Segment Start: INPUT
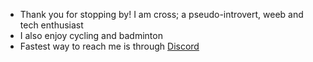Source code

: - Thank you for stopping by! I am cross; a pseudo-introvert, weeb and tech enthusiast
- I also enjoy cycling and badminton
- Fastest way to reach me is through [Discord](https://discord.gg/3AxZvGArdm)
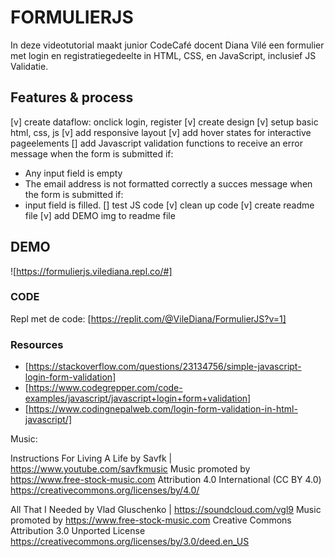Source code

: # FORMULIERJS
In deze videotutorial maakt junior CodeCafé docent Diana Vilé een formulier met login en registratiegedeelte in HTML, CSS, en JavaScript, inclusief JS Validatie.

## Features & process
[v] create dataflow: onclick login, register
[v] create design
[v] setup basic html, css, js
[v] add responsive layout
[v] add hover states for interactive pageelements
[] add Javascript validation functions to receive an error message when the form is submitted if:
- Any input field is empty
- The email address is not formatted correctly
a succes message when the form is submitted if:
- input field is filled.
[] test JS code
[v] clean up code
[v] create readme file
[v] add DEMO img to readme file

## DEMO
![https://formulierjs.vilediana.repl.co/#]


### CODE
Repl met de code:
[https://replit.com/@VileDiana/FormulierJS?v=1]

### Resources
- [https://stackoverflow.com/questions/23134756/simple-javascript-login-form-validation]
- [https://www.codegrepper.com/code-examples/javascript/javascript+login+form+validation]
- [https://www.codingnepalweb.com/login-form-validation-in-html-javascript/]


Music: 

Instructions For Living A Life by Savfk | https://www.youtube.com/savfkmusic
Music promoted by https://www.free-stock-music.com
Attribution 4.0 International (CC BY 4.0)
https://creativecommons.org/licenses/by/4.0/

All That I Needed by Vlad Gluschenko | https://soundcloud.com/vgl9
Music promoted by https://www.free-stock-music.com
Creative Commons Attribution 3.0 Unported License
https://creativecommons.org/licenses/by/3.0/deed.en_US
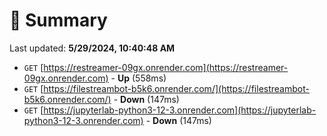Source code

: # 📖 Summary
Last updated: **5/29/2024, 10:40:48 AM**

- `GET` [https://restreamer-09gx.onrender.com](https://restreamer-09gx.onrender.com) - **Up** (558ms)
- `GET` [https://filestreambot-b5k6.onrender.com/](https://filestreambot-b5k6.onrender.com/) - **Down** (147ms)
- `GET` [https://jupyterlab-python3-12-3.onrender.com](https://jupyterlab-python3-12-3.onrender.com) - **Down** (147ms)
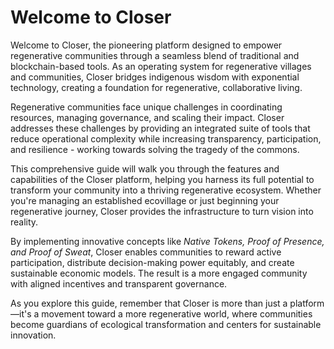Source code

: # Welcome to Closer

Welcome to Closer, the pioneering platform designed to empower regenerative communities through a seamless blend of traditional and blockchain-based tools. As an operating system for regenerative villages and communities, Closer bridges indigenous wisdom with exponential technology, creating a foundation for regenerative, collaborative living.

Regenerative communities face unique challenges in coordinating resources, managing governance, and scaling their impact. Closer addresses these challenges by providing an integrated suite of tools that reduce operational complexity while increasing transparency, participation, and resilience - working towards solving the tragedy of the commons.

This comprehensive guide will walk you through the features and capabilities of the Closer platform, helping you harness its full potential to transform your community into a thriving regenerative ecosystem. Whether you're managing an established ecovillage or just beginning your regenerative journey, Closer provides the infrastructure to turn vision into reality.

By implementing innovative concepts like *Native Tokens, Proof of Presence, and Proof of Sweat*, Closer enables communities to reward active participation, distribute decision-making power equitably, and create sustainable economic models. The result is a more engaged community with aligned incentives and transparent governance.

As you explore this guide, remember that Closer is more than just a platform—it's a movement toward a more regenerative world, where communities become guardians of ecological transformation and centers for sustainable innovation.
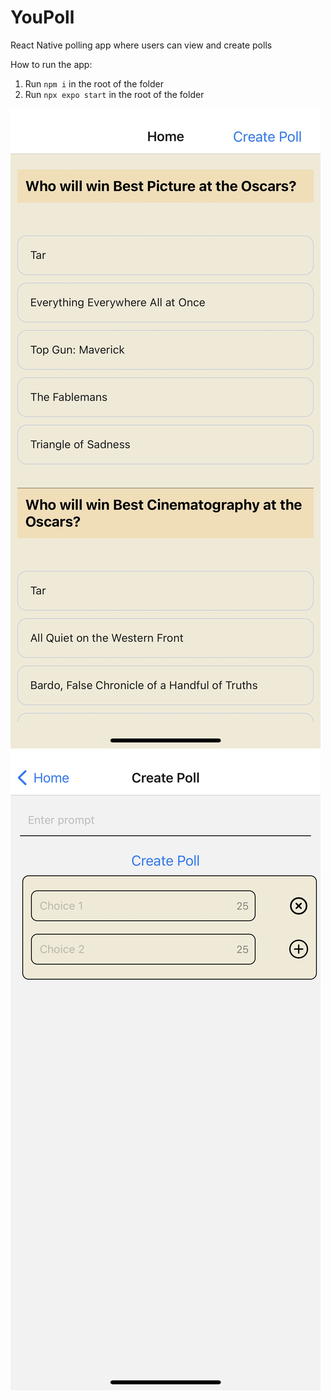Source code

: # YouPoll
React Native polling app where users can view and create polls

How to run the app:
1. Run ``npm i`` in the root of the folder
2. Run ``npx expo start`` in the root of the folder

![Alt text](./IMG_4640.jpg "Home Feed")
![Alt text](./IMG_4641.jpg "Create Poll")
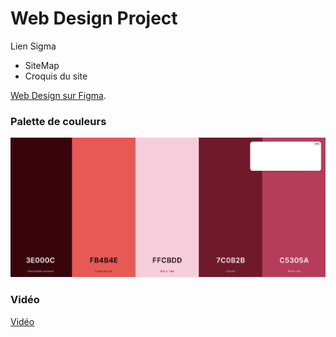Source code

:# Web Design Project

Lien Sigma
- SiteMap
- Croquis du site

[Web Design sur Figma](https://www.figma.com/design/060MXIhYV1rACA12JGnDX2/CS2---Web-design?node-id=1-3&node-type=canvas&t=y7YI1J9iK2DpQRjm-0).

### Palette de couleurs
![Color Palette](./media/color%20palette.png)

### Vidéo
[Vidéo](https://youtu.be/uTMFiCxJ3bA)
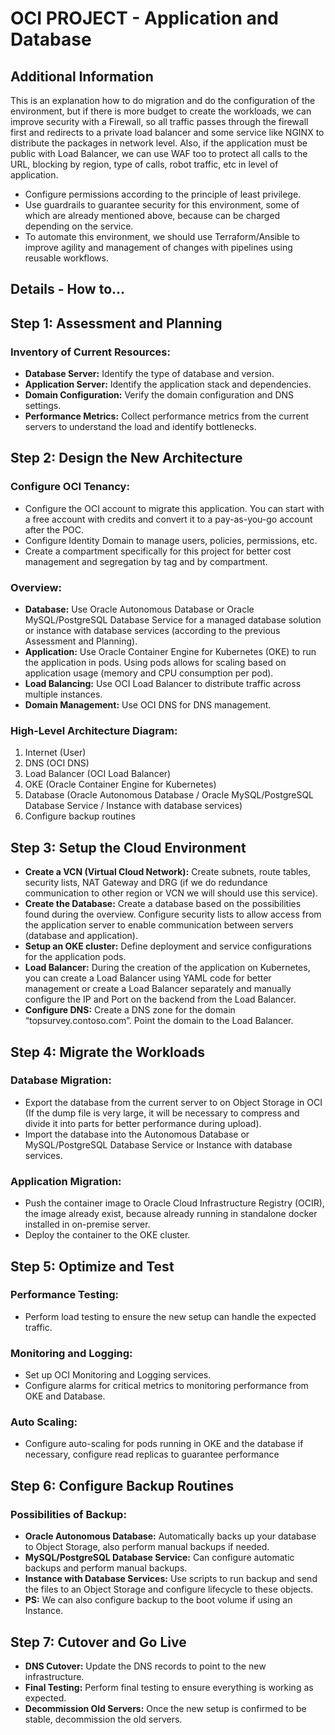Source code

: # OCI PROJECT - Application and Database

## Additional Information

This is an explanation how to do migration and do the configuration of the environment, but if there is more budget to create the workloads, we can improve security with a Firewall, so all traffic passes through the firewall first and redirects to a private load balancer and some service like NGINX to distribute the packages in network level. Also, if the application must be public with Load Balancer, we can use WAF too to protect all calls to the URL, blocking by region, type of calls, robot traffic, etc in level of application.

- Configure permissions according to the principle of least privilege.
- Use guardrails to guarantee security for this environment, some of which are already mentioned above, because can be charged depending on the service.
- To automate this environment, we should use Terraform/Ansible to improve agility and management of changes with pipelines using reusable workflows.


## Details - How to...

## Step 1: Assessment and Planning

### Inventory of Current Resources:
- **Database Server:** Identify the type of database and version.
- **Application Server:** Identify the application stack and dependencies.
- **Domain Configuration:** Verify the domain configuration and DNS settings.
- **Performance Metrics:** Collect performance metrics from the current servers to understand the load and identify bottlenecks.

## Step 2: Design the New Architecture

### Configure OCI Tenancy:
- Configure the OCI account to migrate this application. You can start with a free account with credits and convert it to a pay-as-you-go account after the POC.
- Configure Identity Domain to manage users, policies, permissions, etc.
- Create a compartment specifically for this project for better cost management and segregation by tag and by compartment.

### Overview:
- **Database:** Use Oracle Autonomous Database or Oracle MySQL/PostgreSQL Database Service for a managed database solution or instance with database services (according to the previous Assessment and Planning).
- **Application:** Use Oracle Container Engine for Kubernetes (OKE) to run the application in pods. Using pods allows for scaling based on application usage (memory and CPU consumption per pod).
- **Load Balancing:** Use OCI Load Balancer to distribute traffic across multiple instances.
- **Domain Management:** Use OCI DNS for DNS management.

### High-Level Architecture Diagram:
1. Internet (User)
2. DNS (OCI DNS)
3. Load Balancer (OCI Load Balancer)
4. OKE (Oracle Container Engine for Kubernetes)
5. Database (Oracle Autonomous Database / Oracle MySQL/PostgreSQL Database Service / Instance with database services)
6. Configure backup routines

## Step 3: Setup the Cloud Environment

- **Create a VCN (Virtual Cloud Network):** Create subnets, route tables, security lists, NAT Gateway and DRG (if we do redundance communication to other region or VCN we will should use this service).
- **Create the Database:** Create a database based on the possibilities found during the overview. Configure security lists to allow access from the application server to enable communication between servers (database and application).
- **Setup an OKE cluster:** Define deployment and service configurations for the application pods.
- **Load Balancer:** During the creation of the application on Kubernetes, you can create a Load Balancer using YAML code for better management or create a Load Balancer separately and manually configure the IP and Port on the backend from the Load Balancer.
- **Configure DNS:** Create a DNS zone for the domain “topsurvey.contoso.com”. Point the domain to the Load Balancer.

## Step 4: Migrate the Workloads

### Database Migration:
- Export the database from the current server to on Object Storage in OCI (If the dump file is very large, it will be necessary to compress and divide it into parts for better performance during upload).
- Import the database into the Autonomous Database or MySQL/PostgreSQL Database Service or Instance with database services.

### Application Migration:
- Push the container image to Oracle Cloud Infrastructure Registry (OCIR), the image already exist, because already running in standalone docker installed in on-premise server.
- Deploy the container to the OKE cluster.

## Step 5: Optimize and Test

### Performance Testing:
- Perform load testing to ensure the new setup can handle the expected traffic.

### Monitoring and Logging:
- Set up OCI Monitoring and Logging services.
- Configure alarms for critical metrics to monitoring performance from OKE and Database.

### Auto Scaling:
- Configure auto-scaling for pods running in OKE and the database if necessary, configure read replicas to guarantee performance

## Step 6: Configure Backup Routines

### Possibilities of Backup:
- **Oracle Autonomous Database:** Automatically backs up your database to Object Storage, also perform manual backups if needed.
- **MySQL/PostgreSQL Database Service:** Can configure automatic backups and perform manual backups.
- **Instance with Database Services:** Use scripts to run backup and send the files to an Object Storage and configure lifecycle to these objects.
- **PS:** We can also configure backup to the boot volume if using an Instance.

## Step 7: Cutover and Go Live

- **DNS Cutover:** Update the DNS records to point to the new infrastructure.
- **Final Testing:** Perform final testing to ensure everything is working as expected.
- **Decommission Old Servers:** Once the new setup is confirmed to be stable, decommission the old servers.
Segment End: INPUT
Segment Start: INPUT
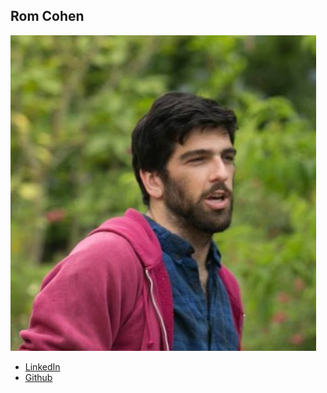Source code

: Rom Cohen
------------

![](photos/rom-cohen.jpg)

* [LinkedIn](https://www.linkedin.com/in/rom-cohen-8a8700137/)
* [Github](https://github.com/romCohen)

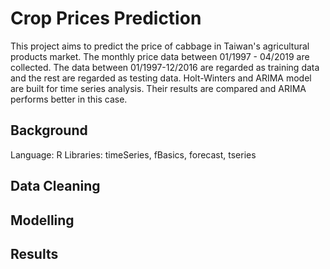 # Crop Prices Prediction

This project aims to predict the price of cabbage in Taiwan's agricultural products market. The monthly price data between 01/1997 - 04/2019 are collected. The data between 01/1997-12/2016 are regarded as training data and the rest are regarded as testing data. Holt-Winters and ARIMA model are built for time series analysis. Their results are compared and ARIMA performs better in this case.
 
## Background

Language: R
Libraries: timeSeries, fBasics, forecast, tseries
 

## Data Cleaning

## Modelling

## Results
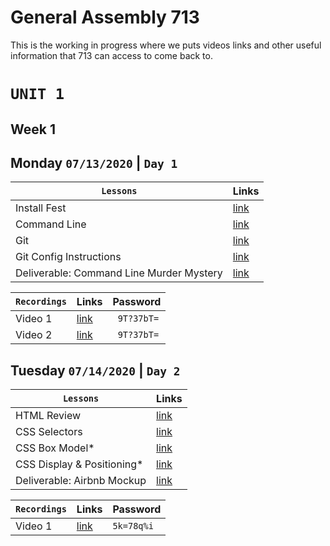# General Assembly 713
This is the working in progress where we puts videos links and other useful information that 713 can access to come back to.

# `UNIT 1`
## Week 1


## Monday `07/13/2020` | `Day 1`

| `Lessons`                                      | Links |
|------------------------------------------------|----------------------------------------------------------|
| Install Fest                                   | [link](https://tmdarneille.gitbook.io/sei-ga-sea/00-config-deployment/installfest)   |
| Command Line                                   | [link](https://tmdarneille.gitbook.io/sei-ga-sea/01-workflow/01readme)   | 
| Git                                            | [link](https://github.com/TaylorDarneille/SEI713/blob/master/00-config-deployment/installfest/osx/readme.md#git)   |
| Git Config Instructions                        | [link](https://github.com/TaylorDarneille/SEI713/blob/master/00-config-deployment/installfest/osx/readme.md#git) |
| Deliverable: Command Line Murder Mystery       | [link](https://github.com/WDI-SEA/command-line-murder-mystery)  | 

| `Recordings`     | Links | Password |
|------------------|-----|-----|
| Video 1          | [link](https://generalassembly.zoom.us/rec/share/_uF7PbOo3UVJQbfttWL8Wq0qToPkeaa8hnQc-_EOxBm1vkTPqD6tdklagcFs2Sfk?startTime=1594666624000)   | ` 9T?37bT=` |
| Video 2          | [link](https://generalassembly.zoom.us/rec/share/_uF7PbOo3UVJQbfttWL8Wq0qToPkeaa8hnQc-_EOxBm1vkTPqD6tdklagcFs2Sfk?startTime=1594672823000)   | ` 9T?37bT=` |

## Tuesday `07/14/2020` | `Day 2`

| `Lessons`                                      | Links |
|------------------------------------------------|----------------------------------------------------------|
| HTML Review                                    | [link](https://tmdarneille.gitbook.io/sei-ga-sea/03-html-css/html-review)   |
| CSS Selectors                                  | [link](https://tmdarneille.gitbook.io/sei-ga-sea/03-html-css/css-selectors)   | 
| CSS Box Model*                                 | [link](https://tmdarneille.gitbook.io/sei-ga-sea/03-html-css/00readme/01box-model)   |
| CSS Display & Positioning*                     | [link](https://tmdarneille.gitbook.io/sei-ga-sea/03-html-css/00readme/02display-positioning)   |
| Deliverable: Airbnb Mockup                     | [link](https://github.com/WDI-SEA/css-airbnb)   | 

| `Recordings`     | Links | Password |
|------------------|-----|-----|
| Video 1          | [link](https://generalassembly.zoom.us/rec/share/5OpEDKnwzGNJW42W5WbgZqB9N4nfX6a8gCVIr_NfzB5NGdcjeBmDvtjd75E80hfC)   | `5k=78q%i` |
Segment End: INPUT
Segment Start: INPUT
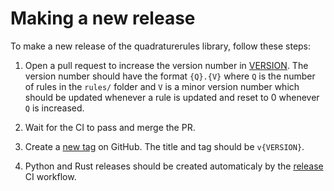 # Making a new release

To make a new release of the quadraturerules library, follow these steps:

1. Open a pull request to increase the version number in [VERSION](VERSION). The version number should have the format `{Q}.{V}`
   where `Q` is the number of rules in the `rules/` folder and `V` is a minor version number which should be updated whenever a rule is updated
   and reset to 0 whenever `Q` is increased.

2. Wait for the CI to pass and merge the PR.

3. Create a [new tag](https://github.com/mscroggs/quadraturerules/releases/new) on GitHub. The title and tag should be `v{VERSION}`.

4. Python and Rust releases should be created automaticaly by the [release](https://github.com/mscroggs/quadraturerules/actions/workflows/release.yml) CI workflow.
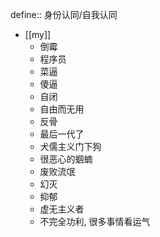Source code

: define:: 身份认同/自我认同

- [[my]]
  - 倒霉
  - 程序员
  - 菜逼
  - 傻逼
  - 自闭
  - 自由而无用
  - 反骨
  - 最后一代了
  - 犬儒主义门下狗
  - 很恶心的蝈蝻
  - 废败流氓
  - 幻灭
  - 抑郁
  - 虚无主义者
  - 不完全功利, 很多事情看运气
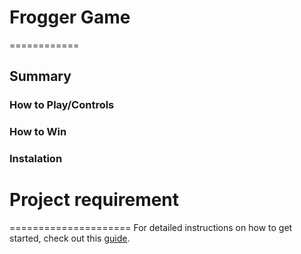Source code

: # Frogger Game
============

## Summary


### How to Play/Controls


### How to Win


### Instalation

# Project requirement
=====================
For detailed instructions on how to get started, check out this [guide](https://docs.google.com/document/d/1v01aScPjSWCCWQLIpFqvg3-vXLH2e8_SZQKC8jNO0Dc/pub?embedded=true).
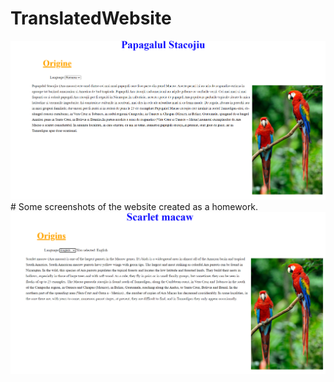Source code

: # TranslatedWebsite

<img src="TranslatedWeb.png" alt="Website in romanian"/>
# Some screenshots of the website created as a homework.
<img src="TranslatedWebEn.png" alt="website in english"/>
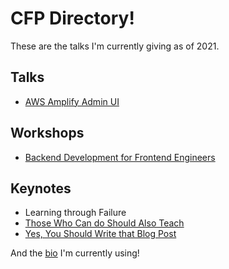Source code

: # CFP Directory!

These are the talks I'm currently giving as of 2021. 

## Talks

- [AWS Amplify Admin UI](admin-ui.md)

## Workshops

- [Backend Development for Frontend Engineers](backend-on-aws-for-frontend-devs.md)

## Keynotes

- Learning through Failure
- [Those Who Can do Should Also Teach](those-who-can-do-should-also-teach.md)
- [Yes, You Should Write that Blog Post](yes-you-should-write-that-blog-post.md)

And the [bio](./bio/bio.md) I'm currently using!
Segment End: INPUT
Your task is to copy every line of the entries that contains the string "startTime".

ANSWER TO THE PROBLEM →
| Video 1          | [link](https://generalassembly.zoom.us/rec/share/_uF7PbOo3UVJQbfttWL8Wq0qToPkeaa8hnQc-_EOxBm1vkTPqD6tdklagcFs2Sfk?startTime=1594666624000)   | ` 9T?37bT=` |
| Video 2          | [link](https://generalassembly.zoom.us/rec/share/_uF7PbOo3UVJQbfttWL8Wq0qToPkeaa8hnQc-_EOxBm1vkTPqD6tdklagcFs2Sfk?startTime=1594672823000)   | ` 9T?37bT=` |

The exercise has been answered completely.